Todo empezó sin darnos cuenta. Hay que saber lo que esta pasando antes de que realmente pase, ¿quién puede peinar bien cuando hay algo que esta mortificando a la cliente? Lo que yo no lograba ver en el cabello, Ángela lo agarraba en los dedos. Es que el pelo y las uñas están conectados, ¿qué otras partes del cuerpo se pueden cortar sin dolor? ¿Qué otra cosa crece y no engorda? Yo adoro este trabajo, especialmente cuando tengo en las manos una cabellera abundante, generosa. Esta señora es bella de verdad, tiene algo suave que te envuelve. Es el extremo opuesto de Ángela. Ahora que lo digo es cuando me doy cuenta del abismo. Son dos mujeres que jamás han debido conocerse, pero llego el día en que se les cruzaron las vidas e hicieron su pacto.

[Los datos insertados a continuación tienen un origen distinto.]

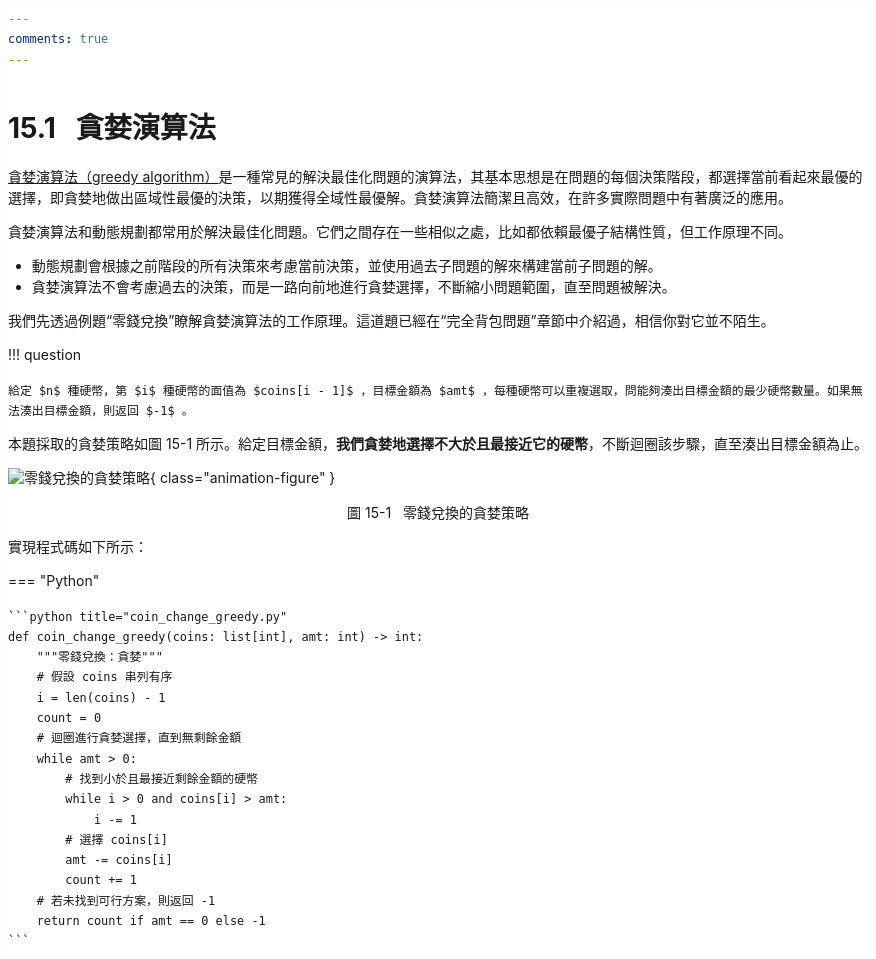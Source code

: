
 ```yaml
---
comments: true
---
```


# 15.1 &nbsp; 貪婪演算法

<u>貪婪演算法（greedy algorithm）</u>是一種常見的解決最佳化問題的演算法，其基本思想是在問題的每個決策階段，都選擇當前看起來最優的選擇，即貪婪地做出區域性最優的決策，以期獲得全域性最優解。貪婪演算法簡潔且高效，在許多實際問題中有著廣泛的應用。

貪婪演算法和動態規劃都常用於解決最佳化問題。它們之間存在一些相似之處，比如都依賴最優子結構性質，但工作原理不同。

- 動態規劃會根據之前階段的所有決策來考慮當前決策，並使用過去子問題的解來構建當前子問題的解。
- 貪婪演算法不會考慮過去的決策，而是一路向前地進行貪婪選擇，不斷縮小問題範圍，直至問題被解決。

我們先透過例題“零錢兌換”瞭解貪婪演算法的工作原理。這道題已經在“完全背包問題”章節中介紹過，相信你對它並不陌生。

!!! question

    給定 $n$ 種硬幣，第 $i$ 種硬幣的面值為 $coins[i - 1]$ ，目標金額為 $amt$ ，每種硬幣可以重複選取，問能夠湊出目標金額的最少硬幣數量。如果無法湊出目標金額，則返回 $-1$ 。

本題採取的貪婪策略如圖 15-1 所示。給定目標金額，**我們貪婪地選擇不大於且最接近它的硬幣**，不斷迴圈該步驟，直至湊出目標金額為止。

![零錢兌換的貪婪策略](greedy_algorithm.assets/coin_change_greedy_strategy.png){ class="animation-figure" }

<p align="center"> 圖 15-1 &nbsp; 零錢兌換的貪婪策略 </p>

實現程式碼如下所示：

=== "Python"

    ```python title="coin_change_greedy.py"
    def coin_change_greedy(coins: list[int], amt: int) -> int:
        """零錢兌換：貪婪"""
        # 假設 coins 串列有序
        i = len(coins) - 1
        count = 0
        # 迴圈進行貪婪選擇，直到無剩餘金額
        while amt > 0:
            # 找到小於且最接近剩餘金額的硬幣
            while i > 0 and coins[i] > amt:
                i -= 1
            # 選擇 coins[i]
            amt -= coins[i]
            count += 1
        # 若未找到可行方案，則返回 -1
        return count if amt == 0 else -1
    ```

Esa mañana la señora llego furiosa con lo que ella llamaba su “descubrimiento”. El marido tenia una mujercita y “algo me están tramando”. Eso lo repitió diez veces, y luego gritaba: “¡Si viviera mi padre!”, y se le iban los gallos. Estaba descompuesta, irreconocible.
Ella es la que tiene la fortuna; heredo una fábrica de aceite o de margarina, o de las dos cosas, que le manejaba el marido. Decía que ella no sabia nada de negocios, que se había pasado media vida firmando documentos, y que ahora le iban a quitar todo, entre su marido y “la mujercita esa”.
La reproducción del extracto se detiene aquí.